· net f currying functional-programming

F#: Partial Function Application with the Function Composition Operator

In my continued reading of F# one of the ideas I’ve come across recently is that of partial function application.

This is a way of allowing us to combine different functions together and allows some quite powerful syntax to be written.

The term 'currying' is perhaps a better known term for describing this although as I understand they are not exactly the same.

Currying is where we return a function that has been partially applied, in such a way that we can chain together a group of functions with a single argument.

I first came across this idea with the forward piping operator when reading about Matthew Podwysocki’s FsTest project but there is an even cleaner way of chaining functions together using Function Composition.

The function composition operator (>>) is defined thus:

> (>>);;
val it : (('a -> 'b) -> ('b -> 'c) -> 'a -> 'c)

We take in two functions ('a -> 'b and 'b -> 'c) and one value ('a). We evaluate the first function ('a -> 'b) with the argument 'a and then pass the result to the second function ('b -> 'c).
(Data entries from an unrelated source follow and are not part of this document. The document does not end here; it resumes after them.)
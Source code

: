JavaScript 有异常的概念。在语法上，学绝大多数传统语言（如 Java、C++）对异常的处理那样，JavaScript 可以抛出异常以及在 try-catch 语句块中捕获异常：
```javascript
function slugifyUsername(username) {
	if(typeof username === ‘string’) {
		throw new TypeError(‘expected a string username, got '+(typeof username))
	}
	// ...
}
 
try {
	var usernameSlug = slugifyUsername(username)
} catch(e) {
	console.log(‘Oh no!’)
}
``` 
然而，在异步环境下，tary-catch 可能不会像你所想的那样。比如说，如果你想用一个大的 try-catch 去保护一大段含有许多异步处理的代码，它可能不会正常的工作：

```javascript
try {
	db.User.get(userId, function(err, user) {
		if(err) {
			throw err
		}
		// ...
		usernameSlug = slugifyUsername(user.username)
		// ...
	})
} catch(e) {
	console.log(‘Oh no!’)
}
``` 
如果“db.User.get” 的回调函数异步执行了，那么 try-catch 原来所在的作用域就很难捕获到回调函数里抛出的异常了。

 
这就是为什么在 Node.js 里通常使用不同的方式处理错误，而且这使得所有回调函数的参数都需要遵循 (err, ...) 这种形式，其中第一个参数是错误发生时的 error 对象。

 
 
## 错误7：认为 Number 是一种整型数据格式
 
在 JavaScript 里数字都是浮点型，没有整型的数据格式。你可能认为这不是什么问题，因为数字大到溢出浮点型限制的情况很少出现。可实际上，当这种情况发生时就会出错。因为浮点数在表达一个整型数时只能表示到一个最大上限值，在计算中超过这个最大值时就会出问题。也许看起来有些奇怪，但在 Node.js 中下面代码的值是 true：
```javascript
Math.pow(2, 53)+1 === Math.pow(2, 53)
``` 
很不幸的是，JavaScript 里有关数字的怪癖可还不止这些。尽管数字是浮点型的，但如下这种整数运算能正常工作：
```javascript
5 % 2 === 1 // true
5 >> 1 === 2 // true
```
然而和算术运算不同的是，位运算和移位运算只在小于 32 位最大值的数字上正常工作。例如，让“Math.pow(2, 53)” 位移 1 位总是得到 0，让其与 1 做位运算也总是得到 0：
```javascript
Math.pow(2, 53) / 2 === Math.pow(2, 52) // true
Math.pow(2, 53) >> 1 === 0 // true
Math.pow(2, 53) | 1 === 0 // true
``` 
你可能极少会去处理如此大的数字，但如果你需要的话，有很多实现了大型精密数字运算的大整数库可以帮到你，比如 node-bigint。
The way I understand this:

  • The first function takes in 'a (which is the 3rd argument passed to >>) and returns 'b

  • The second function takes in 'b (which is the return value of the first function) and returns 'c (which is the return value of >>)

Chris Smith perhaps best explains this as follows:

> let inline (>>) f g x = g(f x)
val inline ( >> ) : ('a -> 'b) -> ('b -> 'c) -> 'a -> 'c

Given two functions (f, g) and a value x compute the result of f(x) and pass the result to g.

From my reading so far this operator makes it even easier to write code in a declarative way (although I suppose the functional programming approach does encourage that in the first place).

We can achieve a lot of this nice declarative style by using the forward piping operator (

>) but the function composition operator takes it one step further:

Say we want to take a list of numbers, square all of them and then only show the negative ones:

let findOddSquares = List.map (fun x-> x*x) >> List.filter (fun x -> x%2 <> 0);;

If we did this using the forward piping operator it would read like this i.e. we need to explicitly define the list:

let findOddSquares list = list |> List.map (fun x-> x*x) |> List.filter (fun x -> x%2 <> 0);;

It’s not that much more verbose but there’s less code for doing the same thing if we use the function composition operator. I still think the forward piping operator works nicely when we just want to switch the order of the function and the data though:

> [1..10] |> findOddSquares
val it : int list = [1; 9; 25; 49; 81]

As with all my F# posts, I’m still learning so please point out if I have anything wrong. Chris Smith has a closer to real life example of how to use partial function application that probably shows the benefits more than I have here.

  • Update *

As pointed out in the comments I’m actually finding the odd squares not the negative ones as I originally posted.